Updated on July 05, 2022

Comments

  • StanLe
    StanLe almost 2 years

    I have managed to find online how to overlay a normal curve to a histogram in R, but I would like to retain the normal "frequency" y-axis of a histogram. See two code segments below, and notice how in the second, the y-axis is replaced with "density". How can I keep that y-axis as "frequency", as it is in the first plot.
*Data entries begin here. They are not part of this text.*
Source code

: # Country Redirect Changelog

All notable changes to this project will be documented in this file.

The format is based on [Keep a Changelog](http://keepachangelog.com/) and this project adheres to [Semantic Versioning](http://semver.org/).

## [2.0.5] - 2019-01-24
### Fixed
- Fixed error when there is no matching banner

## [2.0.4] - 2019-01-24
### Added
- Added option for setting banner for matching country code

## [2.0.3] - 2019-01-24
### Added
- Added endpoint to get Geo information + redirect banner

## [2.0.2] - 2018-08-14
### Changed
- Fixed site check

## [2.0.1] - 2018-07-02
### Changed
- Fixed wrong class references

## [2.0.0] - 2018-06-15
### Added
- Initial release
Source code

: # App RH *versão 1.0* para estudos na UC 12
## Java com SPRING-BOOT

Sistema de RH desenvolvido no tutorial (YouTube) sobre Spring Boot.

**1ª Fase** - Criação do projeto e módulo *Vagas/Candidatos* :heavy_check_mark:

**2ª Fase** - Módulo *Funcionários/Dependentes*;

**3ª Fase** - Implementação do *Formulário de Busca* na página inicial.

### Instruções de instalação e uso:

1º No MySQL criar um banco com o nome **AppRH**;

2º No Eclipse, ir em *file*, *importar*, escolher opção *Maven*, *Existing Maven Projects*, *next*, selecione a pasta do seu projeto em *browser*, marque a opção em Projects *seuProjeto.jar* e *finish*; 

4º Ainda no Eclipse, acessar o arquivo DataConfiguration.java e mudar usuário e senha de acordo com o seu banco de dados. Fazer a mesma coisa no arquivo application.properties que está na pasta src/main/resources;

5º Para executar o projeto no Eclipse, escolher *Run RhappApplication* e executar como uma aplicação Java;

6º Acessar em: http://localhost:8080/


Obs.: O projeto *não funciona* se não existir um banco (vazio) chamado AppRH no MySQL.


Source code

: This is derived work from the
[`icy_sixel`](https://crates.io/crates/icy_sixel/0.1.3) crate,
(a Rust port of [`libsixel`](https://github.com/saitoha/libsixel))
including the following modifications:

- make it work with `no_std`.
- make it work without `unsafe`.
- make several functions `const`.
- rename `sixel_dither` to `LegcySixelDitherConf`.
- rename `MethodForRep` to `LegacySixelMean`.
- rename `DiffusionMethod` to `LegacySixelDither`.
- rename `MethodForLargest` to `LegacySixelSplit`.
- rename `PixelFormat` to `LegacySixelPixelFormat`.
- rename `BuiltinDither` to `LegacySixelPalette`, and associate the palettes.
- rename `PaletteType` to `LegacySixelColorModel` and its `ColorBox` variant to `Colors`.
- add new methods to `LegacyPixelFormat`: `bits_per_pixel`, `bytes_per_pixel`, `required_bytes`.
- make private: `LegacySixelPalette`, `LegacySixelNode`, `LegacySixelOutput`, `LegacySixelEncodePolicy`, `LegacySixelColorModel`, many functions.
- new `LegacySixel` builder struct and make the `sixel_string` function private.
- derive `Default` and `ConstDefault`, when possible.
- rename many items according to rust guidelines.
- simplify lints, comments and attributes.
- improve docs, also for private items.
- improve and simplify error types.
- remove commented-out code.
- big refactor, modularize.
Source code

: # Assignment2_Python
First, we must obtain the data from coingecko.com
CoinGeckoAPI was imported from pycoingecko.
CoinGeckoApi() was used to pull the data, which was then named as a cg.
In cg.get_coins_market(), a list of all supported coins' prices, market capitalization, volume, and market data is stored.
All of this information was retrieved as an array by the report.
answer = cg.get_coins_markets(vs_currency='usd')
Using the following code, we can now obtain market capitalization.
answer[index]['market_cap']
    AS A BONUS: I'd like to mark the SD regions (up to 3 SD) on the density curve as well. How can I do this? I tried abline, but the line extends to the top of the graph and looks ugly.

    g = d$mydata
    hist(g)
    

    enter image description here

    g = d$mydata
    m<-mean(g)
    std<-sqrt(var(g))
    hist(g, density=20, breaks=20, prob=TRUE, 
         xlab="x-variable", ylim=c(0, 2), 
         main="normal curve over histogram")
    curve(dnorm(x, mean=m, sd=std), 
          col="darkblue", lwd=2, add=TRUE, yaxt="n")
    

    enter image description here

    See how in the image above, the y-axis is "density". I'd like to get that to be "frequency".

  • Mikael Call
    Mikael Call almost 9 years
    Nice! You can also use freq = FALSE in hist to get rid of the scaling of yfit.
  • Zach
    Zach about 8 years
    What is the significant of using h$mids[1:2] instead of the entire vector?
  • dpwr
    dpwr over 6 years
    I believe the significance of h$mids[1:2] is just that it is used to calculate the size of the bins. As they are all the same size, finding the difference between just the first two gives us this. This wouldn't be necessary to do at all if the range of each bin was 1.
  • baxx
    baxx over 5 years
    It would nice if this code sample could be run by others.
  • MS Berends
    MS Berends about 5 years
    @baxx See below answer for an implementation. It wraps around the existing hist() function.
  • MS Berends
    MS Berends about 5 years
    The yfit * diff(h$mids[1:2]) * length(g) must be omitted when using densities (hist(..., density = TRUE)). Also, for dates you must use the numeric transformation of yfit: as.double(yfit) * diff(h$mids[1:2]) * length(g). Just found out today. I implemented the fixes in my answer below (which is an implementation of yours).
  • Dr. Fabian Habersack
    Dr. Fabian Habersack over 4 years
    Nice, is this already implemented somewhere? Do I need to update {graphics} to get this?
  • MS Berends
    MS Berends over 4 years
    No, this is unfortunately not available in base R. Feel free to add it to a package and release it to CRAN :)
  • Darwin PC
    Darwin PC over 4 years
    great! I was always looking for this solution. Now I realized that the problem was in the y scale of the density.
  • Gregor Thomas
    Gregor Thomas over 2 years
    That will put the histogram as frequency/counts for sure, but the density curve will still be on the probability scale, so it doesn't accomplish the goal of having the density curve and histogram counts nicely overlaid.
  • Marichyasana
    Marichyasana over 2 years
    I have seen the following before: the normal curve has one bump and is symmetric, this has 2 bumps.
  • Gregor Thomas
    Gregor Thomas over 2 years
    Yes, this answer simply uses the kernel density estimate with no assumption of normality.